La situazione peggiora soprattutto nelle aree più conservatrici e rurali del Pakistan: la forte presenza dei talebani, contrari all’emancipazione femminile anche a livello scolastico, la permanenza di una cultura spesso complice o incapace di affrancarsi, le difficoltà dovute a zone ad alto rischio di morte a causa dei conflitti interni e delle guerriglie, fanno sì che il numero di bambine che va a scuola sia nettamente inferiore rispetto a quello maschile. Del resto, non ci si stupisce più di tanto se il Pakistan è lo stesso paese in cui una donna è stata lapidata per aver scelto chi sposare: la svalutazione della donna e delle sue possibilità di autodeterminazione è forte.

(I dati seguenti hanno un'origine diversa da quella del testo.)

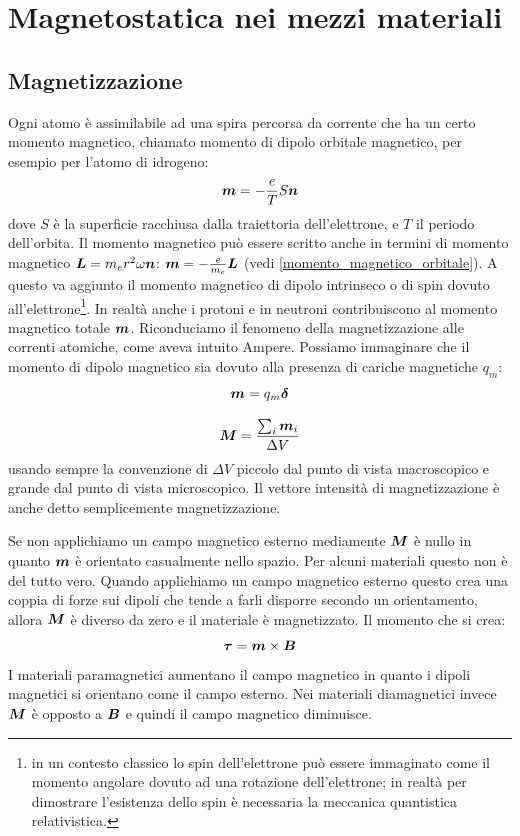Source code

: \chapter{Magnetostatica nei mezzi materiali}
\minitoc
\section{Magnetizzazione}
Ogni atomo è assimilabile ad una spira percorsa da corrente che ha un certo momento magnetico, chiamato momento di dipolo orbitale magnetico, per esempio per l'atomo di idrogeno:
\[
  \boldsymbol{m}=-\frac{e}{T}S\boldsymbol{n}
\]
dove $S$ è la superficie racchiusa dalla traiettoria dell'elettrone, e $T$ il periodo dell'orbita. Il momento magnetico può essere scritto anche in termini di momento magnetico $\boldsymbol{L}=m_er^2 \omega\boldsymbol{n}$: $\boldsymbol{m}=-\frac{e}{m_e}\boldsymbol{L}$ (vedi \ref{momento_magnetico_orbitale}). A questo va aggiunto il momento magnetico di dipolo intrinseco o di spin dovuto all'elettrone\footnote{in un contesto classico lo spin dell'elettrone può essere immaginato come il momento angolare dovuto ad una rotazione dell'elettrone; in realtà per dimostrare l'esistenza dello spin è necessaria la meccanica quantistica relativistica.}. In realtà anche i protoni e in neutroni contribuiscono al momento magnetico totale $\boldsymbol{m}$. Riconduciamo il fenomeno della magnetizzazione alle correnti atomiche, come aveva intuito Ampere. Possiamo immaginare che il momento di dipolo magnetico sia dovuto alla presenza di cariche magnetiche $q_m$:
\begin{equation}
  \boldsymbol{m}=q_m\boldsymbol{\delta}
\end{equation}
\begin{Def}
  \begin{equation}
    \boldsymbol{M}=\frac{\sum_i\boldsymbol{m}_i}{\Delta V}
    \label{intensita_magnetizzazione}
  \end{equation}
  usando sempre la convenzione di $\Delta V$ piccolo dal punto di vista macroscopico e grande dal punto di vista microscopico. Il vettore intensità di magnetizzazione è anche detto semplicemente magnetizzazione.
\end{Def}
Se non applichiamo un campo magnetico esterno mediamente $\boldsymbol{M}$ è nullo in quanto $\boldsymbol{m}$ è orientato casualmente nello spazio. Per alcuni materiali questo non è del tutto vero. Quando applichiamo un campo magnetico esterno questo crea una coppia di forze sui dipoli che tende a farli disporre secondo un orientamento, allora $\boldsymbol{M}$ è diverso da zero e il materiale è magnetizzato. Il momento che si crea:
\[
  \boldsymbol{\tau}=\boldsymbol{m}\times\boldsymbol{B}
\]
I materiali paramagnetici aumentano il campo magnetico in quanto i dipoli magnetici si orientano come il campo esterno. Nei materiali diamagnetici invece $\boldsymbol{M}$ è opposto a $\boldsymbol{B}$ e quindi il campo magnetico diminuisce.

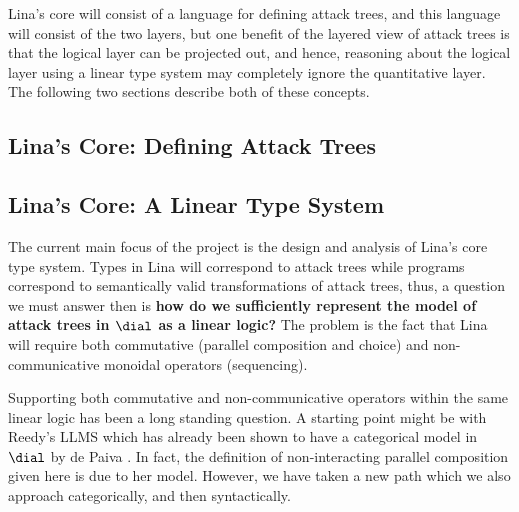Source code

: Lina's core will consist of a language for defining attack trees, and
this language will consist of the two layers, but one benefit of the
layered view of attack trees is that the logical layer can be
projected out, and hence, reasoning about the logical layer using a
linear type system may completely ignore the quantitative layer.  The
following two sections describe both of these concepts.

\subsection{Lina's Core: Defining Attack Trees}
\label{subsec:linas_core_defining_attack_trees}




\subsection{Lina's Core: A Linear Type System}
\label{subsec:linas_core_linear_type_system}

The current main focus of the project is the design and analysis of
Lina's core type system.  Types in Lina will correspond to attack
trees while programs correspond to semantically valid transformations
of attack trees, thus, a question we must answer then is \textbf{how
  do we sufficiently represent the model of attack trees in $\dial$ as
  a linear logic?}  The problem is the fact that Lina will require
both commutative (parallel composition and choice) and
non-communicative monoidal operators (sequencing).

Supporting both commutative and non-communicative operators within the
same linear logic has been a long standing question.  A starting point
might be with Reedy's LLMS which has already been shown to have a
categorical model in $\dial$ by de Paiva \cite{dePaiva:2014a}.  In
fact, the definition of non-interacting parallel composition given
here is due to her model.  However, we have taken a new path which we
also approach categorically, and then syntactically.


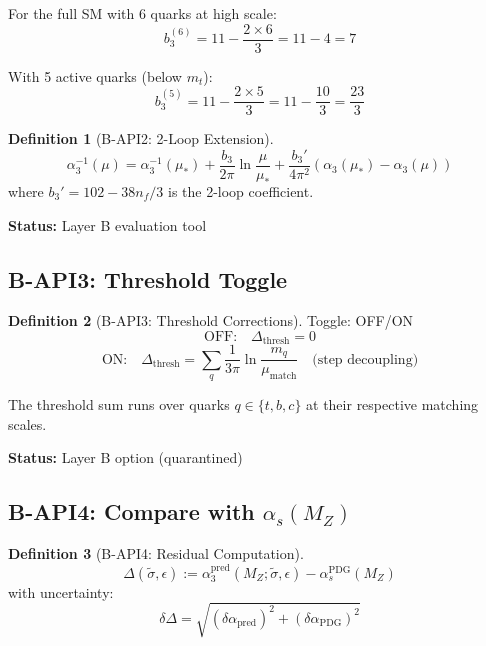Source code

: \documentclass[11pt,a4paper]{article}
\theoremstyle{definition}
\newtheorem{definition}{Definition}[section]
\begin{document}
For the full SM with 6 quarks at high scale:
\begin{equation}
\label{eq:b3-full}
b_3^{(6)} = 11 - \frac{2 \times 6}{3} = 11 - 4 = 7
\end{equation}

With 5 active quarks (below $m_t$):
\begin{equation}
\label{eq:b3-5f}
b_3^{(5)} = 11 - \frac{2 \times 5}{3} = 11 - \frac{10}{3} = \frac{23}{3}
\end{equation}

\begin{definition}[B-API2: 2-Loop Extension]
\label{def:b-api2-2loop}
\begin{equation}
\label{eq:b-api2-2loop}
\alpha_3^{-1}(\mu) = \alpha_3^{-1}(\mu_*) + \frac{b_3}{2\pi} \ln\frac{\mu}{\mu_*}
  + \frac{b_3'}{4\pi^2} \left(\alpha_3(\mu_*) - \alpha_3(\mu)\right)
\end{equation}
where $b_3' = 102 - 38n_f/3$ is the 2-loop coefficient.
\end{definition}

\textbf{Status:} Layer B evaluation tool

\subsection{B-API3: Threshold Toggle}
\label{subsec:b-api3}

\begin{definition}[B-API3: Threshold Corrections]
\label{def:b-api3}
Toggle: OFF/ON
\begin{equation}
\label{eq:b-api3-off}
\text{OFF:} \quad \Delta_{\text{thresh}} = 0
\end{equation}
\begin{equation}
\label{eq:b-api3-on}
\text{ON:} \quad \Delta_{\text{thresh}} = \sum_q \frac{1}{3\pi} \ln\frac{m_q}{\mu_{\text{match}}}
  \quad \text{(step decoupling)}
\end{equation}
\end{definition}

The threshold sum runs over quarks $q \in \{t, b, c\}$ at their respective
matching scales.

\textbf{Status:} Layer B option (quarantined)

\subsection{B-API4: Compare with $\alpha_s(M_Z)$}
\label{subsec:b-api4}

\begin{definition}[B-API4: Residual Computation]
\label{def:b-api4}
\begin{equation}
\label{eq:b-api4}
\boxed{\Delta(\tilde{\sigma}, \epsilon) := \alpha_3^{\text{pred}}(M_Z; \tilde{\sigma}, \epsilon)
  - \alpha_s^{\text{PDG}}(M_Z)}
\end{equation}
with uncertainty:
\begin{equation}
\label{eq:b-api4-uncert}
\delta\Delta = \sqrt{(\delta\alpha_{\text{pred}})^2 + (\delta\alpha_{\text{PDG}})^2}
\end{equation}
\end{definition}
\end{document}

Proprio nella difficile situazione che sta vivendo il Pakistan gli esempi virtuosi, in cui l’istruzione viene garantita parimenti a maschi e femmine, brillano ancora di più. Jalozai è un campo per rifugiati, situato a 35 kilometri da Peshawar, presente ormai dagli anni Ottanta. Nonostante sia stato formalmente chiuso, il campo di Jalozai ha continuato a vivere e fra il 2008 e il 2010 molti dei 4 milioni di persone che abbandonavano il Pakistan nord occidentale per conflitti tribali si sono diretti lì. Qui ha avuto luogo un esperimento dell’Unicef: organizzare e gestire un sistema scolastico paritario. E l’esperimento è riuscito: su 13.000 bambini, la metà sono ragazze, un dato decisamente differente da quello delle scuole istituzionali. Nargis, una delle bambine, così commenta: “E’ il momento di imparare ed è importante che l’istruzione sia alla portata di tutti. E’ necessario che anche le ragazze possano un giorno diventare dottoresse o insegnanti. Il mio sogno è di essere un giorno una maestra.” Un’altra piccola Malala che forse non ha avuto la visibilità dei media, ma che ci fa capire una cosa: come lei ce ne sono tante. E il diritto all’istruzione, che per una parte del mondo è quasi una banalità, diventa motivo di vita e di lotta per qualcun altro.